3/6/23
Newsletter 267
The Crack of Dawn
The first time I hitchhiked from Detroit to L.A. was in the summer of 1975 when I was sixteen years old. I was supposed to go with Ivan Raimi, and Ivan and I had been planning this trip for a month. On the morning we were going to leave, Ivan showed up at my parents’ house and bashfully explained he wasn’t going. His parents didn’t like the idea and had bribed him with a trip to Israel, which he took. I recall taking it in stride and wishing Ivan a good trip to Israel, but I was still going.
My mother reticently dropped me off at the entrance to I-75 south. I marched down the freeway ramp in my Vibram-soled hiking boots. I had my new backpack with literally everything I believed that I needed to survive in the wilderness: a sleeping bag, a rolled-up foam ground mat, a tent, a butane stove, a snakebite kit, flour, rice, olive oil, salt, pepper, the selected poems of Robert W. Service, and many other things.
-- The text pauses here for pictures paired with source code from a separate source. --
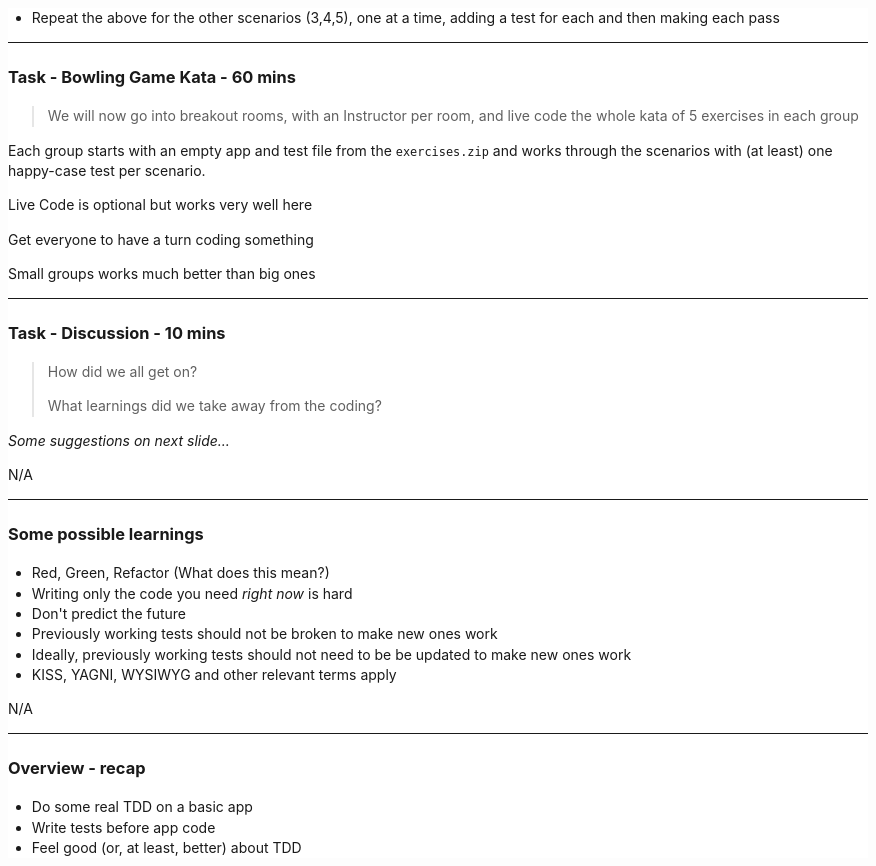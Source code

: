 - Repeat the above for the other scenarios (3,4,5), one at a time, adding a test for each and then making each pass

---

### Task - Bowling Game Kata - 60 mins

> We will now go into breakout rooms, with an Instructor per room, and live code the whole kata of 5 exercises in each group

Each group starts with an empty app and test file from the `exercises.zip` and works through the scenarios with (at least) one happy-case test per scenario.

<aside class="notes">
  Live Code is optional but works very well here

  Get everyone to have a turn coding something

  Small groups works much better than big ones
</aside>

---

### Task - Discussion - 10 mins

> How did we all get on?
>
> What learnings did we take away from the coding?

_Some suggestions on next slide..._

<aside class="notes">
  N/A
</aside>

---

### Some possible learnings

- Red, Green, Refactor (What does this mean?)
- Writing only the code you need _right now_ is hard
- Don't predict the future
- Previously working tests should not be broken to make new ones work
- Ideally, previously working tests should not need to be be updated to make new ones work
- KISS, YAGNI, WYSIWYG and other relevant terms apply

<aside class="notes">
  N/A
</aside>

---

### Overview - recap

- Do some real TDD on a basic app
- Write tests before app code
- Feel good (or, at least, better) about TDD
Positioning myself at the bottom of the ramp, I stuck out my thumb. Legitimately, hitchhiking on the freeway was illegal. However, if you were at the end of a ramp they mostly let you get away with it. My first ride, I shit you not, was from a Michigan State Policeman. The cop couldn’t have been friendlier, asked all about my trip, admitted that he would never have the guts to do that, then dropped me off near the Ohio state line.
[As a note: I didn’t start keeping my journal until later that fall of 1975, so this is entirely from memory].
Then an eighteen wheel truck picked me up. In 1975 when tattoos were a rarity, this white, 40-year-old driver had F-U-C-K tattooed on the knuckles of one hand and S-U-C-K on the other. I asked, “How far are you going?” He said, “Chicago.” I asked, “Is that where you’re dropping off your load?” He looked at me with a completely psychotic glare and said, “What’s it to you?” I said, “Nothing,” and we didn’t exchange another word for the next couple of hours, all the way to Chicago.
It was a perfectly warm, sunny, summer day. I stood at the end of a ramp in Joliet, Illinois, directly beneath a sign that said, “Prison area: do not pick up hitchhikers.” My allergies had been acting up for a few weeks and I had a stuffed nose. Luckily, I had brought a bottle of Afrin nose spray. It says on the bottle “Do not use for more than three days,” and I had been using it several times a day for a couple of weeks. So, I shpritzed my nose and goddamn if a tidal wave of blood didn’t come cascading out. It poured down my beard, all over the front of my army jacket, and it wasn’t letting up.
Totting my heavy backpack, I jogged up the ramp and there was a Wendy’s. By the time I got inside I was totally covered in blood. When the patrons saw me, everybody rose to their feet and began to scream. I raised my blood-soaked hands and said, “It’s just a nose bleed. I’m fine. I just need napkins.” The employees brought me piles of napkins and a big cup of ice, and my nose stopped bleeding.
I was then picked up by a yellow VW bug driven by a chubby, middle-aged white guy in a suit and tie named Virgil, who worked for the IRS. He was going to Iowa City to stay with his three kids who were all in college there and lived in a house together. It was getting toward evening and Virgil asked, “Would you like to stay the night?” Incredibly grateful, I said yes. At his kids’ house, I had a nice spaghetti dinner with Virgil and his studious-looking, bright, funny, son and daughter. After dinner we were all sitting in the living room talking when the door opened and in came Virgil’s third kid, his younger daughter, Amy, and she was stunningly, drop-dead gorgeous. She looked Native American, with long straight black hair, big dark eyes, and statuesque. She was wearing a loose-fitting, low-cut white top, tight jeans, sneakers, and had perfect posture. She was carrying a pile of school books and laughing. Virgil and the other two kids, all pasty white people, were somehow her family. We were introduced, and she took absolutely no note of me.
Virgil and his bright, upbeat family laughed and joked for possibly an hour and I did my best not to stare at his lovely, Native American princess daughter. When it was time to retire, I was shown to a bed in the unfinished basement that was a little creepy, but so wonderfully kind. This was the end of my first day of hitchhiking across the country, and it had been amazing. Sitting there in the dark, I decided that if indeed there really was a God, he had to send Amy down to the basement and make love to me. I hoped and I wished and I prayed . . .
The next morning I found Virgil in the kitchen with coffee, and all three kids had already left. Virgil drove me another twenty-five or thirty miles that morning. I questioned him about Amy. He confessed to me that she was not getting nearly as good of grades as the other two, and showed me their report cards.
He dropped me off somewhere in Illinois and I continued hitchhiking west.
I’ve made it to the crack of dawn, and with any luck I’ll make it to the crack of dusk.